L’astronomo e l’Universo

Caterina Boccato

"…le stelle sono semplici da capire, persino più semplici degli insetti, il più piccolo di essi, infatti, possiede strati di strutture complicate, mentre all'interno di una stella tutto è talmente caldo che non c'è chimica: la materia è frammentata in semplici sub-unità di elettroni, neutroni e protoni e non ci sono complicazioni. Abbiamo più possibilità di comprendere le stelle e le galassie, che di capire gli organismi viventi. Non è un atteggiamento arrogante di noi astronomi ritenere di poter fare progressi in questo campo…".
A dire ciò è uno dei più affermati astrofisici di oggi. Nel suo ultimo libro Martin Rees, professore emerito all'Università di Cambridge, ci fa capire come sia possibile essere allo stesso tempo grandi nelle intuizioni e umili nei rapporti con gli altri e con il mondo che ci circonda. Non a caso il titolo del libro è "La lucciola e il riflettore" della Di Renzo Editore. Una metafora che Rees usa per raccontare come sia difficile distinguere un pianeta, la lucciola, dalla stella davanti alla quale transita, il riflettore appunto. Rees si ferma qui ma ciascun lettore potrà sviluppare la metafora a piacimento ed accorgersi che essa è il filo conduttore di tutto il libro.

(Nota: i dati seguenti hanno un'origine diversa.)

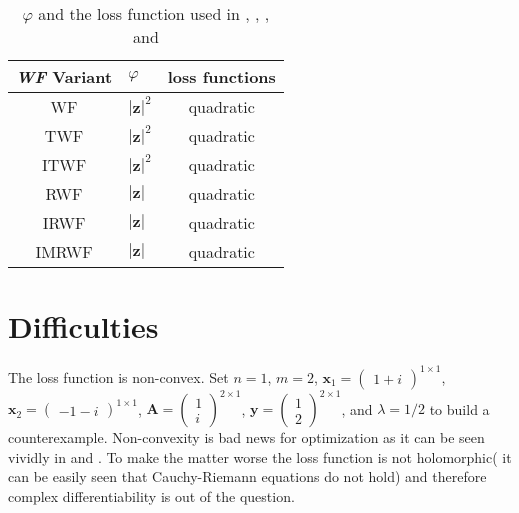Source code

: \begin{table}
	\centering
	\begin{tabular}{||c l c||} 
	 \hline
	 \emph{\ac{WF}} Variant & $\varphi$ 						& loss functions\\ [0.5ex] 
	 \hline\hline
	 \ac{WF}\index{WF}                & $\left|\boldsymbol{z}\right|^2$ 	& quadratic 	\\
	 \ac{TWF}\index{TWF}   & $\left|\boldsymbol{z}\right|^2$ 	& quadratic 	\\
	 \ac{ITWF}\index{ITWF}  & $\left|\boldsymbol{z}\right|^2$   & quadratic 	\\
	 \ac{RWF}\index{RWF}  & $\left|\boldsymbol{z}\right|$ 	& quadratic 	\\
	 \ac{IRWF}\index{IRWF}   & $\left|\boldsymbol{z}\right|$ 	& quadratic 	\\
	 \ac{IMRWF}\index{IMRWF}   & $\left|\boldsymbol{z}\right|$ 	& quadratic 	\\ [1ex]
	 \hline
	\end{tabular}
	\caption{$\varphi$ and the loss function used in \cite{Candes2014}, \cite{Chen2015}, \cite{Kolte2016}, and \cite{Zhang2016}}
	\label{tab:formulation}
	\end{table}
\section{Difficulties}

The loss function is non-convex. Set $n=1$, $m=2$, $\boldsymbol{x}_1 = \begin{pmatrix}1+i\end{pmatrix}^{1 \times 1}$, 
$\boldsymbol{x}_2 = \begin{pmatrix}-1-i\end{pmatrix}^{1 \times 1}$, $\boldsymbol{A}=\begin{pmatrix}1\\i \end{pmatrix}^{2 \times 1}$, 
$\boldsymbol{y}=\begin{pmatrix}1\\2 \end{pmatrix}^{2 \times 1}$, and $\lambda=1/2$ to build a counterexample. Non-convexity is bad news for 
optimization as it can be seen vividly in \cite{Boyd2004} and \cite{Nocedal2006}. To make the matter worse the loss function is not 
holomorphic( it can be easily seen that Cauchy-Riemann equations\cite{Rudin1987} do not hold) and therefore complex differentiability 
is out of the question\cite{Rudin1987}.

L'uomo è infinitesimo rispetto all'Universo ma le leggi biologiche alla base dei suoi processi vitali sono estremamente complesse rispetto alle leggi che regolano il Cosmo. Gli oggetti in natura possono infatti essere allo stesso tempo piccoli ma molto complessi come la lucciola oppure molto grandi ma relativamente semplici come il riflettore. Sta alla scienza il compito di trovare le giuste relazioni tra oggetti così diversi ma facenti parte di un tutto. Buona lettura!